Bon nombre des éléments que le lieutenant-colonel aborde sont tout bonnement classés secret-défense-si t'en parle, on t'éclate. Près de 10.000 exemplaires s'apprêtent à se déverser dans les librairies du pays, et le Pentagone négocie d'arrache-pied avec l'éditeur pour que le livre ne sorte finalement pas. Impossible pour le moment de savoir si les livres passeront directement par la case pilon, après avoir été rachetés par le gouvernement prêt à dépenser quelques deniers publics pour protéger, justement, ledit public.
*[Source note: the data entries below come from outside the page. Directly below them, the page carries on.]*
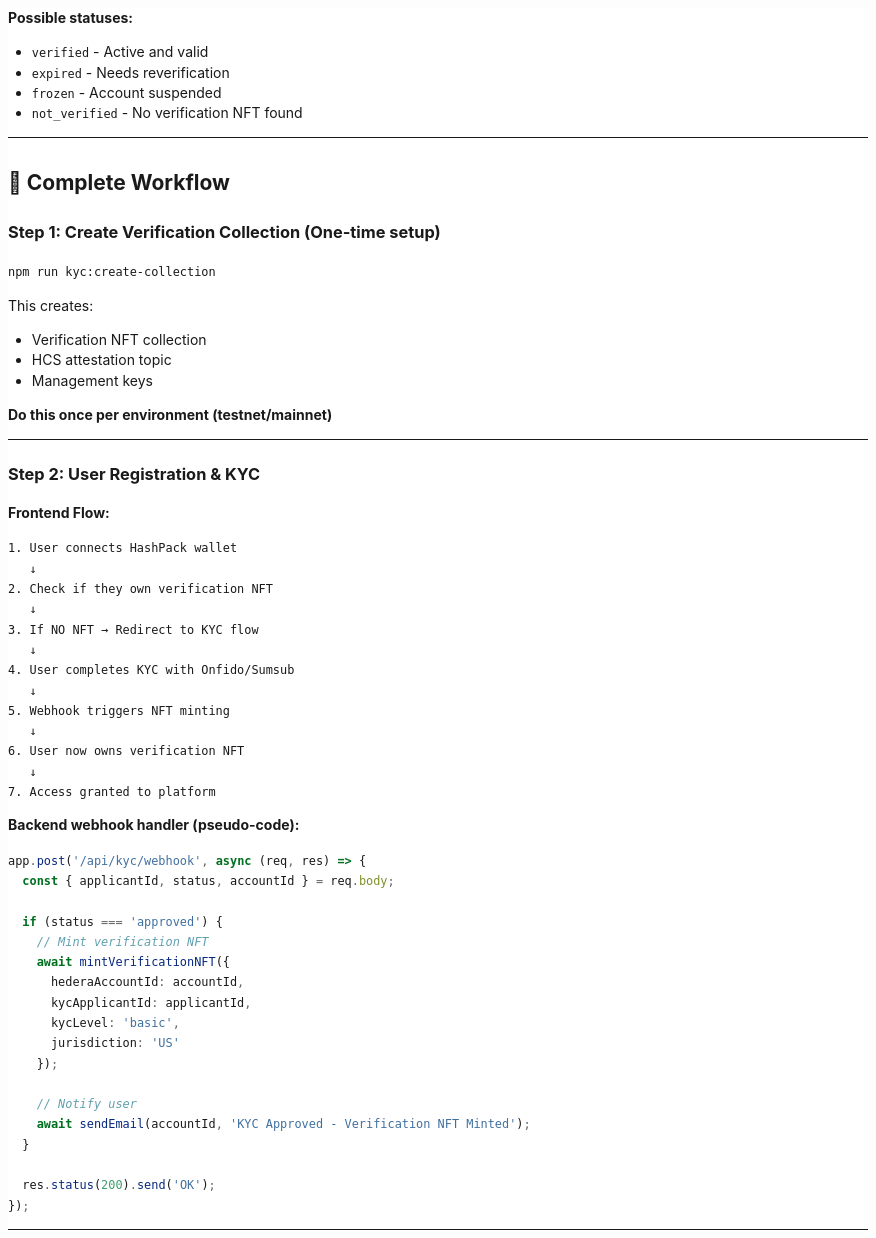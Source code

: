 **Possible statuses:**
- `verified` - Active and valid
- `expired` - Needs reverification
- `frozen` - Account suspended
- `not_verified` - No verification NFT found

---

## 🔄 Complete Workflow

### Step 1: Create Verification Collection (One-time setup)
```bash
npm run kyc:create-collection
```

This creates:
- Verification NFT collection
- HCS attestation topic
- Management keys

**Do this once per environment (testnet/mainnet)**

---

### Step 2: User Registration & KYC

**Frontend Flow:**
```
1. User connects HashPack wallet
   ↓
2. Check if they own verification NFT
   ↓
3. If NO NFT → Redirect to KYC flow
   ↓
4. User completes KYC with Onfido/Sumsub
   ↓
5. Webhook triggers NFT minting
   ↓
6. User now owns verification NFT
   ↓
7. Access granted to platform
```

**Backend webhook handler (pseudo-code):**
```typescript
app.post('/api/kyc/webhook', async (req, res) => {
  const { applicantId, status, accountId } = req.body;

  if (status === 'approved') {
    // Mint verification NFT
    await mintVerificationNFT({
      hederaAccountId: accountId,
      kycApplicantId: applicantId,
      kycLevel: 'basic',
      jurisdiction: 'US'
    });

    // Notify user
    await sendEmail(accountId, 'KYC Approved - Verification NFT Minted');
  }

  res.status(200).send('OK');
});
```

---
Or, souci : selon l'avocat d'Anthony, les responsables de l'armée de réserve avaient lu le livre et l'ont validé. Alors quand le Pentagone voit rouge eu égard aux informations publiées, on se pose quelques questions. Et l'autorité d'évoquer un risque pour la sécurité nationale, ce qui généralement met fin à toute forme de conversation que l'on aurait pu avoir.

La DIA, ou Defense Intelligence Agency, à laquelle était rattaché notre auteur, se serait même offusquée de ce que l'armée ait pu approuver le contenu de ce livre. Washington est inquiet et le ministère de la Défense continue son lobbying pour empêcher l'ouvrage de voir le jour. L'un des arguments majeurs est que l'on peut y découvrir plusieurs éléments relatifs à un système de surveillance de la NSA.

Une révision du livre serait en cours, mais sans que l'on ait plus d'informations.